Sabemos que de haber sabido de antemano que su presencia en la misa por el alma de Franco y José Antonio daría la vuelta a España y se haría eco de ella el diario británico The Guardian, Pablo Casado no habría ido este pasado 20 de noviembre a esa iglesia de Granada. Lo que seguimos sin saber es si, en caso de tener garantizado el anonimato, Casado habría asistido a una misa por el dictador franquista y el líder fascista de Falange Española.

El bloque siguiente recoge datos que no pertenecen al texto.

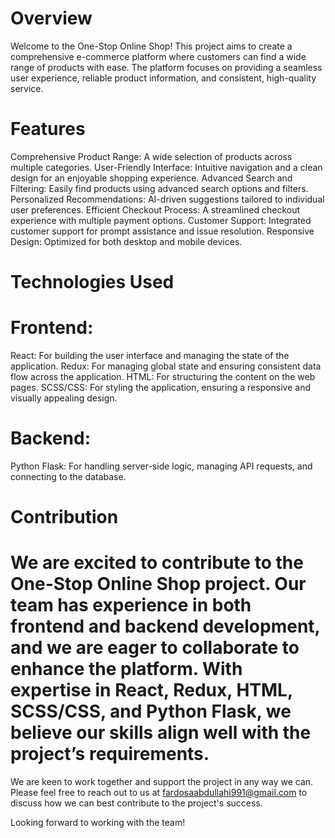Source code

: # Overview
Welcome to the One-Stop Online Shop! This project aims to create a comprehensive e-commerce platform where customers can find a wide range of products with ease. The platform focuses on providing a seamless user experience, reliable product information, and consistent, high-quality service.

# Features
Comprehensive Product Range: A wide selection of products across multiple categories.
User-Friendly Interface: Intuitive navigation and a clean design for an enjoyable shopping experience.
Advanced Search and Filtering: Easily find products using advanced search options and filters.
Personalized Recommendations: AI-driven suggestions tailored to individual user preferences.
Efficient Checkout Process: A streamlined checkout experience with multiple payment options.
Customer Support: Integrated customer support for prompt assistance and issue resolution.
Responsive Design: Optimized for both desktop and mobile devices.
# Technologies Used
# Frontend:

React: For building the user interface and managing the state of the application.
Redux: For managing global state and ensuring consistent data flow across the application.
HTML: For structuring the content on the web pages.
SCSS/CSS: For styling the application, ensuring a responsive and visually appealing design.
# Backend:

Python Flask: For handling server-side logic, managing API requests, and connecting to the database.
# Contribution
# We are excited to contribute to the One-Stop Online Shop project. Our team has experience in both frontend and backend development, and we are eager to collaborate to enhance the platform. With expertise in React, Redux, HTML, SCSS/CSS, and Python Flask, we believe our skills align well with the project’s requirements.

We are keen to work together and support the project in any way we can. Please feel free to reach out to us at fardosaabdullahi991@gmail.com to discuss how we can best contribute to the project's success.

Looking forward to working with the team!
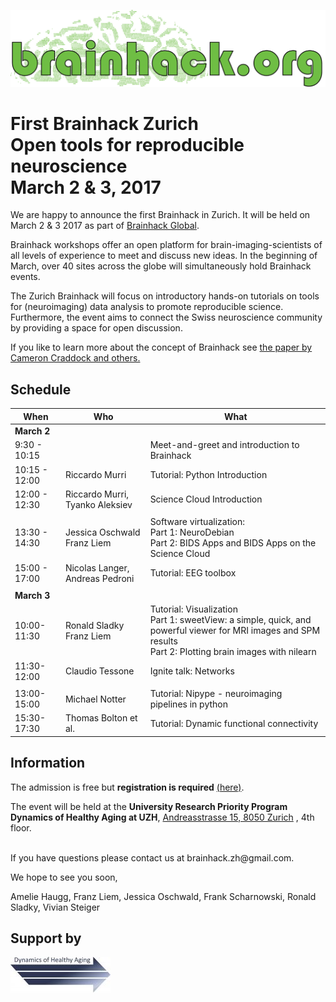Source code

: ![](images/brainhackorg_logo.png)
# First Brainhack Zurich <br/> Open tools for reproducible neuroscience <br/> March 2 & 3, 2017

We are happy to announce the first Brainhack in Zurich.
It will be held on March 2 & 3 2017 as part of
[Brainhack Global](http://events.brainhack.org/global2017/).

Brainhack workshops offer an open platform for
brain-imaging-scientists of all levels of experience to meet and
discuss new ideas. In the beginning of March, over 40 sites across
the globe will simultaneously hold Brainhack events.

The Zurich Brainhack will focus on introductory hands-on tutorials
on tools for (neuroimaging) data analysis to promote reproducible
science. Furthermore, the event aims to connect the Swiss 
neuroscience community by providing a space for open discussion.


If you like to learn more about the concept of Brainhack see
[the paper by Cameron Craddock and others.](http://gigascience.biomedcentral.com/articles/10.1186/s13742-016-0121-x)


## Schedule
| When          | Who                             | What                                                                                                    |
|---------------|---------------------------------|---------------------------------------------------------------------------------------------------------|
| **March 2**   |                                 |                                                                                                         |
| 9:30 - 10:15  |                                 | Meet-and-greet and introduction to Brainhack                                                                               |
| 10:15 - 12:00 | Riccardo Murri                  | Tutorial: Python Introduction                                                                           |
| 12:00 - 12:30 | Riccardo Murri, Tyanko Aleksiev | Science Cloud Introduction                                                                              |
|               |                                 |                                                                                                         |
| 13:30 - 14:30 | Jessica Oschwald <br>Franz Liem | Software virtualization:<br>Part 1: NeuroDebian <br>Part 2: BIDS Apps and BIDS Apps on the Science Cloud|
| 15:00 - 17:00 | Nicolas Langer, Andreas Pedroni | Tutorial: EEG toolbox                                                                                   |
|               |                                 |                                                                                                         |
| **March 3**   |                                 |                                                                                                         |
| 10:00-11:30   | Ronald Sladky <br>Franz Liem                  | Tutorial: Visualization<br>Part 1: sweetView: a simple, quick, and powerful viewer for MRI images and SPM results <br> Part 2: Plotting brain images with nilearn |
| 11:30-12:00   | Claudio Tessone                 | Ignite talk: Networks                                                                                   |
|               |                                 |                                                                                                         |
| 13:00-15:00   | Michael Notter                  | Tutorial: Nipype - neuroimaging pipelines in python                                                     |
| 15:30-17:30   | Thomas Bolton et al.            | Tutorial: Dynamic functional connectivity                                                               |


## Information
The admission is free but **registration is required**
[(here)](https://docs.google.com/forms/d/e/1FAIpQLSdCwKayra9Ga8loHJ01buVHSazjhVpC3jiwKqZZvel29zl2Gw/viewform).

The event will be held at the
**University Research Priority Program Dynamics of Healthy Aging at UZH**,
[Andreasstrasse 15, 8050 Zurich](https://www.google.ch/maps/place/Soziologisches+Institut,+Andreasstrasse+15,+8050+Z%C3%BCrich/@47.4132215,8.5465849,17z/data=!3m1!4b1!4m5!3m4!1s0x47900a83794f152b:0x41c87c334ba6c021!8m2!3d47.4132179!4d8.5487736)
, 4th floor.




<br>
If you have questions please contact us at brainhack.zh@gmail.com.


We hope to see you soon,

Amelie Haugg, Franz Liem, Jessica Oschwald, Frank Scharnowski, Ronald Sladky, Vivian Steiger




## Support by
![](images/dynage_logo.png)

Franco es el cadáver en el armario del que el PP ni sabe ni quiere deshacerse. Nunca quiso hacerlo en los cuarenta años de democracia, y mucho menos quiere desde que irrumpió en escena un competidor neofranquista como Vox que le ha arrebatado tres millones y medio de votos y amenaza con quitarle todavía más en las próximas elecciones.

En términos estadísticamente significativos, en España nunca hubo una derecha antifranquista que lo fuera por repugnancia a la dictadura. Los nacionalistas conservadores de Cataluña y el País Vasco fueron antifranquistas solo tardíamente y siempre por ser el dictador un centralista furibundo, no por ser propiamente un dictador.

Cuando se habla de Franco, el PP se pone de perfil hasta volverse casi invisible. El personaje le incomoda en público, aunque no le resulte especialmente embarazoso en privado. Sus cautos dirigentes no elogian a Franco no porque sean antifranquistas, ni siquiera antifranquistas sobrevenidos, sino porque hacerlo podría acarrearles problemas electorales en España y algún que otro disgusto con las derechas antifascistas europeas.

Consistencia intelectual, coraje civil y entereza democrática: son las tres cosas que le faltan a Pablo Casado para marcar distancias con la dictadura y condenar sin reservas la figura de Franco. El presidente del PP no es franquista pero tampoco es antifranquista, lo cual lo hace a su vez un poco franquista, si bien tampoco mucho: lo suficiente para sospechar de la franqueza de su credo liberal, pero no lo bastante para que esa circunstancia le haga perder ni un solo voto conservador. Como diría el olvidado Eduardo Marquina, "España y yo somos así, señora".